> The bummer is that this means that the code for the divergence and curl
assume a cartesian coordinate system.

no, not correct.  they only assume the coordinate system axes are
orthogonal to each other in that coordinate system.  so they can
be [r,phi,z] and it all just works.   you compute curl in that coordinate
system, and do some visualization of it - ribbons or glyphs.  then right
before you display it, you convert just the positions into [x,y,z] to plot
them.  the connections remain as is.

> ... The first
> and I'm afraid most difficult problem is that my data are connection
> dependent rather than position dependent.  Moreover, I'm not sure I
> understand how this will work.  I have essentially a 2-D data set in (r,z)
> which I want to map to a cylindrically symmetric 3-D data set in
> (r,phi,z).

i don't think that connection dependent data is any sort of problem
for dx.  in your input file, say the 'data' component is 'dep' on
'connections' instead of 'positions' and you're done.  all the modules
understand connection dependent data and do the right thing
with it.  or have you looked at what we do with connection dep
data and have a specific reason you think it will cause problems?
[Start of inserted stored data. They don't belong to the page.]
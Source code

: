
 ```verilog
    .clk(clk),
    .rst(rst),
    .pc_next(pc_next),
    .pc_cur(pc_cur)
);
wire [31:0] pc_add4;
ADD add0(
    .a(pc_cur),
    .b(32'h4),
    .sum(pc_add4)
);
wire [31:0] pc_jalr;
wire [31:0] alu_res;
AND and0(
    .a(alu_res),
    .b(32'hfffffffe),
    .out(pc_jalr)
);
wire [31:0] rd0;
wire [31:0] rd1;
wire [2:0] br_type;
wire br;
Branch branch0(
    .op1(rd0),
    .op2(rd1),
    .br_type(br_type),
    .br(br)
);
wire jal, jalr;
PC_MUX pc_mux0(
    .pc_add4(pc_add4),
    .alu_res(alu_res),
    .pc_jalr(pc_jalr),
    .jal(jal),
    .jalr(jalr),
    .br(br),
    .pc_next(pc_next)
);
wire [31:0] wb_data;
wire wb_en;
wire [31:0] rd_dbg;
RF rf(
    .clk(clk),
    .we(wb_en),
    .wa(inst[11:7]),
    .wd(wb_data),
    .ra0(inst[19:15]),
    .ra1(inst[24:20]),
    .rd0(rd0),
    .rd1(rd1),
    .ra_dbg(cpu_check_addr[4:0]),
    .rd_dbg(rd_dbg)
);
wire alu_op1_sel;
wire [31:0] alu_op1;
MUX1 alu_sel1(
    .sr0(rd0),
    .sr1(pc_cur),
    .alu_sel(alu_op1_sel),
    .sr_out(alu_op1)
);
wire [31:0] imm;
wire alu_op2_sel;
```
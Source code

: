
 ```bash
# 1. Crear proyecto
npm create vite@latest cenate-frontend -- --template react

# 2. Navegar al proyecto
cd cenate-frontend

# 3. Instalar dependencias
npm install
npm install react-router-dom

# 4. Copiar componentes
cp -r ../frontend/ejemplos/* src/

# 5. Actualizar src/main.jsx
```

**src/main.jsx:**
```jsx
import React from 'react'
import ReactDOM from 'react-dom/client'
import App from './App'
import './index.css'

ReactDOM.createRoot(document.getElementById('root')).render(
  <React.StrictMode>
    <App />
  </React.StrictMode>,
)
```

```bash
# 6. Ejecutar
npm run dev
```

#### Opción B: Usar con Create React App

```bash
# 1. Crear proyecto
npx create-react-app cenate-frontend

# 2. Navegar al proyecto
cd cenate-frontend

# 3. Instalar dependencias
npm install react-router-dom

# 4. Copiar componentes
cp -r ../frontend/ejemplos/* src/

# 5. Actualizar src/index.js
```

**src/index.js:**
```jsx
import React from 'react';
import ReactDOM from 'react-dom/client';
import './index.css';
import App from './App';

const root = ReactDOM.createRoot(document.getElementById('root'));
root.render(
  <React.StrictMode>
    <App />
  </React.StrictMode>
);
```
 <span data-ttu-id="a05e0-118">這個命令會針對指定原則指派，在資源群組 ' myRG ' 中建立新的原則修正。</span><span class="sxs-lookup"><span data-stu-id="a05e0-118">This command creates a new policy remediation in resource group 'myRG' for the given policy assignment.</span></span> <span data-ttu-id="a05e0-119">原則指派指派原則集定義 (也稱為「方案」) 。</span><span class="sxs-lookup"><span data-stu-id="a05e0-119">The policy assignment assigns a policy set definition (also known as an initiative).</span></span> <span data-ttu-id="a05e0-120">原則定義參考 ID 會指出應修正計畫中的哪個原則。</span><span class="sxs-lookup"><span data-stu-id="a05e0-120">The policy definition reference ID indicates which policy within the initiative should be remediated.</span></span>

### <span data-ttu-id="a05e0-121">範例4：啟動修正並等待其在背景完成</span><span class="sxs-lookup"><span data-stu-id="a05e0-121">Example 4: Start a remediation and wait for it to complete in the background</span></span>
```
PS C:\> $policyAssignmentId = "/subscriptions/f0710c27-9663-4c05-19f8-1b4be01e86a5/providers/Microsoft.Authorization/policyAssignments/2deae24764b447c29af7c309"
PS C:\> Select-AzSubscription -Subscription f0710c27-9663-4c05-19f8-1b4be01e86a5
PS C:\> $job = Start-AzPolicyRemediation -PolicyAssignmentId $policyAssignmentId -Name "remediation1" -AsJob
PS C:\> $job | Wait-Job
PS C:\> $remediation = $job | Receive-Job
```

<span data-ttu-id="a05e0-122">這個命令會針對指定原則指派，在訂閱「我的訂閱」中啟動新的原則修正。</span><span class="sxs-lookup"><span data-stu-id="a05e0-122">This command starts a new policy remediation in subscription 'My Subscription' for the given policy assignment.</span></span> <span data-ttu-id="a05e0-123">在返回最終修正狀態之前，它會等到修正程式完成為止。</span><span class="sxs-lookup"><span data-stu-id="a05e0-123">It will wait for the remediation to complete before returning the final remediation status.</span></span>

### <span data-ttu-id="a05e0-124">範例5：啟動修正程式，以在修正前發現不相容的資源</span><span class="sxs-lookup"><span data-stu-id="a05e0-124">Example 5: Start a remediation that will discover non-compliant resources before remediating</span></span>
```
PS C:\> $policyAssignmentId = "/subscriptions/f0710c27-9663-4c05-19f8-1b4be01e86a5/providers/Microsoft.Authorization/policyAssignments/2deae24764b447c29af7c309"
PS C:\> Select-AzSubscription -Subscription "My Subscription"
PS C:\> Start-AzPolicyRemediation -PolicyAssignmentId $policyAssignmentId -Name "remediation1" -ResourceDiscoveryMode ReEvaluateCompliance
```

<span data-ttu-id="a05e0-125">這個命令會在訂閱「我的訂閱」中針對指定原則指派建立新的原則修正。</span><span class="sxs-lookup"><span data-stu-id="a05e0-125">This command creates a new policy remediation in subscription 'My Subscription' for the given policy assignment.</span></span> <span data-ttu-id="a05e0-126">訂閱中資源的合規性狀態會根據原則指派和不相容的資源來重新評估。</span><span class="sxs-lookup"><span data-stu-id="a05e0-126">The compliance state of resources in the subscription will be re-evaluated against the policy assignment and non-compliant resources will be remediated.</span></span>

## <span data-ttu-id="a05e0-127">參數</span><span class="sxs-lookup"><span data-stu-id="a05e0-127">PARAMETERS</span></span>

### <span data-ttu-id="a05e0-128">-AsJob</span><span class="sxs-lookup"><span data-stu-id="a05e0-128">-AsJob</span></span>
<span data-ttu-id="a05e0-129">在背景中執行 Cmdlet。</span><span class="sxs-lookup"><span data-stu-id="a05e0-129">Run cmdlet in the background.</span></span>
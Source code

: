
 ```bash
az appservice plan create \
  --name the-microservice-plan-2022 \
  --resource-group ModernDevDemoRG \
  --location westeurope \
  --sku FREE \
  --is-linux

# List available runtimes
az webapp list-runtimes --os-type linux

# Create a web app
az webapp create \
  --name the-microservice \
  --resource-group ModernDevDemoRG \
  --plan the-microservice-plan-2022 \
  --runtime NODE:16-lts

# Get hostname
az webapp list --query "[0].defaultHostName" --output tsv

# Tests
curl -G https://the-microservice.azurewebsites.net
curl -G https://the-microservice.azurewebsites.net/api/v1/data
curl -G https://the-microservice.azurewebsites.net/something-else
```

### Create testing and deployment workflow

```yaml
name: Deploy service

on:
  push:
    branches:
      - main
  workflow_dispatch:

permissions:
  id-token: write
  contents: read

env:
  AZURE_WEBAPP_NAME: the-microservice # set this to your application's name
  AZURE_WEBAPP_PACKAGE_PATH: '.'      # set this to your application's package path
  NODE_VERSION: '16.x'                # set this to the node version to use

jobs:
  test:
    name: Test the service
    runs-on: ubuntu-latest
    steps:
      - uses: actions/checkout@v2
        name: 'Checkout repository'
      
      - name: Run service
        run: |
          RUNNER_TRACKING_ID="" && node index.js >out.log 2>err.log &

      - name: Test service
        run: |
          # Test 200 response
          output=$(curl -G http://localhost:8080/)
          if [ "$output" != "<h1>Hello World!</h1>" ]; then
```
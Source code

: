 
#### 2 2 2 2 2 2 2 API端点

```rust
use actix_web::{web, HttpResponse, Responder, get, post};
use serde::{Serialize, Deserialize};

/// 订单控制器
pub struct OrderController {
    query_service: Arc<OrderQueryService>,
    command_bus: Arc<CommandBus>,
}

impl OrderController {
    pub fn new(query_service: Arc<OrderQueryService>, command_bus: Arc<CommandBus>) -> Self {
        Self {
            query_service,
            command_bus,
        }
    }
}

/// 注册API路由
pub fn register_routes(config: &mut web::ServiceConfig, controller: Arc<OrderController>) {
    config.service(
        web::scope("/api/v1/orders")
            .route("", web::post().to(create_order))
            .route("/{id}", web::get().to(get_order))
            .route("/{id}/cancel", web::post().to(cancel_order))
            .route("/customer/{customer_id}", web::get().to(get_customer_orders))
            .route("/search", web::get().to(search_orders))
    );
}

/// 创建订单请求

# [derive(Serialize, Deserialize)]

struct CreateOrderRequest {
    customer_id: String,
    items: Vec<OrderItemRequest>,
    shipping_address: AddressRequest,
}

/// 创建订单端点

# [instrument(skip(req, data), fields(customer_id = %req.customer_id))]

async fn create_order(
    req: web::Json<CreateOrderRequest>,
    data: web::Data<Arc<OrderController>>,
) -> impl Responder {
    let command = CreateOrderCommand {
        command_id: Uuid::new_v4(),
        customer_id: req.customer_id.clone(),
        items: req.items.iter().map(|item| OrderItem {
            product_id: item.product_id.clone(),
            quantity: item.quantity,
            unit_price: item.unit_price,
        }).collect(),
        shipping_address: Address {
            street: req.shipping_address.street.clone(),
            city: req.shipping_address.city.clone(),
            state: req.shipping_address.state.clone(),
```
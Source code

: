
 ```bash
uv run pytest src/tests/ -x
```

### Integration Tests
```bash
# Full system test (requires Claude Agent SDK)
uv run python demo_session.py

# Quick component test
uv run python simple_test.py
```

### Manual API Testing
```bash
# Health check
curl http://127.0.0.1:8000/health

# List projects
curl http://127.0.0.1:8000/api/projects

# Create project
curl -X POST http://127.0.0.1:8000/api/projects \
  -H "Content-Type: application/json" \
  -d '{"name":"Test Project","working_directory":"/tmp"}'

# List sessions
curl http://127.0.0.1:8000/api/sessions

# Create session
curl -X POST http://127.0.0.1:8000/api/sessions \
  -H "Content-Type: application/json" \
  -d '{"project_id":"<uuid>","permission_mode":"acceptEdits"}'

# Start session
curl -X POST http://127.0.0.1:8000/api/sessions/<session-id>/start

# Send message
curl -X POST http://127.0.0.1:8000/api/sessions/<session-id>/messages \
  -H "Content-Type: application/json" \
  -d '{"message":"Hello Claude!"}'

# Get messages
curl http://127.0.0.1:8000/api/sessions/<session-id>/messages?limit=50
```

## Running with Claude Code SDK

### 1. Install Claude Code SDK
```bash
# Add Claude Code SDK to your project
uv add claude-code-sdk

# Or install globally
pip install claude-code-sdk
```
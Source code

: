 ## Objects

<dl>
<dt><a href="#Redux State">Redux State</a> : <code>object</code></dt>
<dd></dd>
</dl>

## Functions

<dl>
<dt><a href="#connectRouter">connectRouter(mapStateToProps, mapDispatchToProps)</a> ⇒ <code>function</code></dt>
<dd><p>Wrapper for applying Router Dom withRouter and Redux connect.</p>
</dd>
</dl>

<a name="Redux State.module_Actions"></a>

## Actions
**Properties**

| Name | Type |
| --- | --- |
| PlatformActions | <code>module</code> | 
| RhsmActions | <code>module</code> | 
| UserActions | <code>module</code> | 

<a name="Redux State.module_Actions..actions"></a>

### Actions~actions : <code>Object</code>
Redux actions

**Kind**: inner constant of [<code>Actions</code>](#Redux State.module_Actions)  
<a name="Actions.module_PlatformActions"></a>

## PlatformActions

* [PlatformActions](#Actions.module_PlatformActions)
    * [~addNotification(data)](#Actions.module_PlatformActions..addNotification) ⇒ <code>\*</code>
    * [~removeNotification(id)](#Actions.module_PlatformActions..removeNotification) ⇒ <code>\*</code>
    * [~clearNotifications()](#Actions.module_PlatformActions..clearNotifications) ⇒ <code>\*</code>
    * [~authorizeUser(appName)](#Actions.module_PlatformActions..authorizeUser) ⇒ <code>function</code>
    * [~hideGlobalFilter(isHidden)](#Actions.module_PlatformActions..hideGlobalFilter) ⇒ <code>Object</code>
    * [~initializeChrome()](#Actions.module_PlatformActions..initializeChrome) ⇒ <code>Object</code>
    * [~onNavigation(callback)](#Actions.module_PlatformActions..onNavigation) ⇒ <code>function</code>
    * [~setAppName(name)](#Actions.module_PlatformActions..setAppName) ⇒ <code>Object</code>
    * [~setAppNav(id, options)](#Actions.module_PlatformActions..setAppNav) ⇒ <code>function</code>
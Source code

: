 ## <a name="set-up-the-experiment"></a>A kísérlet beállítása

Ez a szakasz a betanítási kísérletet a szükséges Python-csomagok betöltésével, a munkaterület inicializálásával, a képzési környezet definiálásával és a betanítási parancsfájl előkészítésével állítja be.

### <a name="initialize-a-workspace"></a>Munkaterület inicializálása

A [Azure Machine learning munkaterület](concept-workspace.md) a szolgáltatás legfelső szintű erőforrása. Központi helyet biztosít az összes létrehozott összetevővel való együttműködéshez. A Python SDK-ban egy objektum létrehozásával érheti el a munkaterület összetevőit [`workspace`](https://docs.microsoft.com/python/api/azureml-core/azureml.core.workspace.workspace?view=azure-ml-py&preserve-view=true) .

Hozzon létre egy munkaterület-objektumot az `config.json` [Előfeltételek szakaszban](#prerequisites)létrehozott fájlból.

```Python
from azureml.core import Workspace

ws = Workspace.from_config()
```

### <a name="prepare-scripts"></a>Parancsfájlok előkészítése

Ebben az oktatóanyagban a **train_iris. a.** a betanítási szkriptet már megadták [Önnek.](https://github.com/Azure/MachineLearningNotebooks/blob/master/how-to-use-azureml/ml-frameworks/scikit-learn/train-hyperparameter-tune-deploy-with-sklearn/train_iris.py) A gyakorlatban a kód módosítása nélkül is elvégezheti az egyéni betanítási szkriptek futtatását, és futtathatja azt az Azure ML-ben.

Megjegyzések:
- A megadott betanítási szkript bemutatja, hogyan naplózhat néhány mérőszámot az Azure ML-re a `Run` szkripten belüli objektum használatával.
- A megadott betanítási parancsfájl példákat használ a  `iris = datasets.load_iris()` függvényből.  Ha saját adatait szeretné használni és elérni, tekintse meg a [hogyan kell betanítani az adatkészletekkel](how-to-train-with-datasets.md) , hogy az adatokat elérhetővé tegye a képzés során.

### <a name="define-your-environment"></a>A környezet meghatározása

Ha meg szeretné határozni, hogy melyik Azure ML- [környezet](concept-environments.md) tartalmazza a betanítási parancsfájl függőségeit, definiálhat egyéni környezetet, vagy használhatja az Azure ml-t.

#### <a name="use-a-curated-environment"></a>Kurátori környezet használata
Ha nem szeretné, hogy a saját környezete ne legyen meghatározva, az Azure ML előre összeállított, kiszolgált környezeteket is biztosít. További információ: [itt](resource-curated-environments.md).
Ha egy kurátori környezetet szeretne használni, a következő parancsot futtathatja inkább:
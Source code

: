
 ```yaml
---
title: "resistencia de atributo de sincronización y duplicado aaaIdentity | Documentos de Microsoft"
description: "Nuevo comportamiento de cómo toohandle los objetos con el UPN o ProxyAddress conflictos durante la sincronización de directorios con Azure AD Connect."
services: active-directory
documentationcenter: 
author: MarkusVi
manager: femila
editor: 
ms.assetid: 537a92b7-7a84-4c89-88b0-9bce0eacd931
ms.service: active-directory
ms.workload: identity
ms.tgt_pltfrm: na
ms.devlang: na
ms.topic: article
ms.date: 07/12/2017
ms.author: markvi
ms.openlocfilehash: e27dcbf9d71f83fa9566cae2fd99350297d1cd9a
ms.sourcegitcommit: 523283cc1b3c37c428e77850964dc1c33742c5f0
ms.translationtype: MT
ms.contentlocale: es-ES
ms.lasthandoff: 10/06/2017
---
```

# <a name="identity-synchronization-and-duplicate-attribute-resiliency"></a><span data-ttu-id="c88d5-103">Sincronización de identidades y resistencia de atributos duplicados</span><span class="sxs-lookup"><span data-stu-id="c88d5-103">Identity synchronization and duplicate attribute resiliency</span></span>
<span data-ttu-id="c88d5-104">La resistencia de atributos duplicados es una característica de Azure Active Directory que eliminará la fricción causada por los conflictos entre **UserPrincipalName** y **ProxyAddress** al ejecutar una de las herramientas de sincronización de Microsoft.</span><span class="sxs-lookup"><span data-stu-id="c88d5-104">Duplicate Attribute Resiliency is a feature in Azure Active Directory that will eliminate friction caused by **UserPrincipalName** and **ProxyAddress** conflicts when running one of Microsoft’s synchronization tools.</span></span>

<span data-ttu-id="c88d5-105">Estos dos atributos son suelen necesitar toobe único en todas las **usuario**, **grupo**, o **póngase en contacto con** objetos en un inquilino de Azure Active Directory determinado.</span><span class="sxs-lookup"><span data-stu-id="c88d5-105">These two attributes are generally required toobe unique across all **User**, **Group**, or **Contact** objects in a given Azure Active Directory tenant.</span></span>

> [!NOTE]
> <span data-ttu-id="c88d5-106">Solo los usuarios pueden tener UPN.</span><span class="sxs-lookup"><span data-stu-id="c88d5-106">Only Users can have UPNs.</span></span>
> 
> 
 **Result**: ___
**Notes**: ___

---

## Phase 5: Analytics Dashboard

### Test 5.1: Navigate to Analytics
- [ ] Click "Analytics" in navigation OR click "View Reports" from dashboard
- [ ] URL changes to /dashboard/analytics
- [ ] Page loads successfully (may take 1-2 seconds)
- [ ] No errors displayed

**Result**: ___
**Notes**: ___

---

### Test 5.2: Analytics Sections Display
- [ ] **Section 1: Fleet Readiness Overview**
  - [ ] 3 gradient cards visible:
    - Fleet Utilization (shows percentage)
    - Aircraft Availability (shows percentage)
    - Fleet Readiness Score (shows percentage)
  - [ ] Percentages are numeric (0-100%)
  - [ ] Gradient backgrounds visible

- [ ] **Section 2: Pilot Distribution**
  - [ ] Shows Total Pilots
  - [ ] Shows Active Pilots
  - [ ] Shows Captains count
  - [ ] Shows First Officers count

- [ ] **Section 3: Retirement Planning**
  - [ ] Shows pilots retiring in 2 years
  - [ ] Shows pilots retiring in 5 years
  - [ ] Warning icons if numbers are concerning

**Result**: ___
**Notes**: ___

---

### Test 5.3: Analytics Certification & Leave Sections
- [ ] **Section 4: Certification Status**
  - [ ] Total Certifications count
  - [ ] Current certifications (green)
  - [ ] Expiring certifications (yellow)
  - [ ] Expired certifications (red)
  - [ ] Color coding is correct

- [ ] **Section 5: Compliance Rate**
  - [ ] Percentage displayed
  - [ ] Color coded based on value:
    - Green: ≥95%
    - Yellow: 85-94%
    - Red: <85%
there's no problem with having 2d surfaces in 3d.  you can have
quads in 3 space, and/or you can stack sheets of quads into volumes
consisting of cubes/hexahedra.  they can be in [r,phi,z] space, and
you can slice, stack, cut, whatever in your cylindrical coordinates,
and then right before you display the results, you convert just
the positions to [x,y,z] because we live in a euclidean world.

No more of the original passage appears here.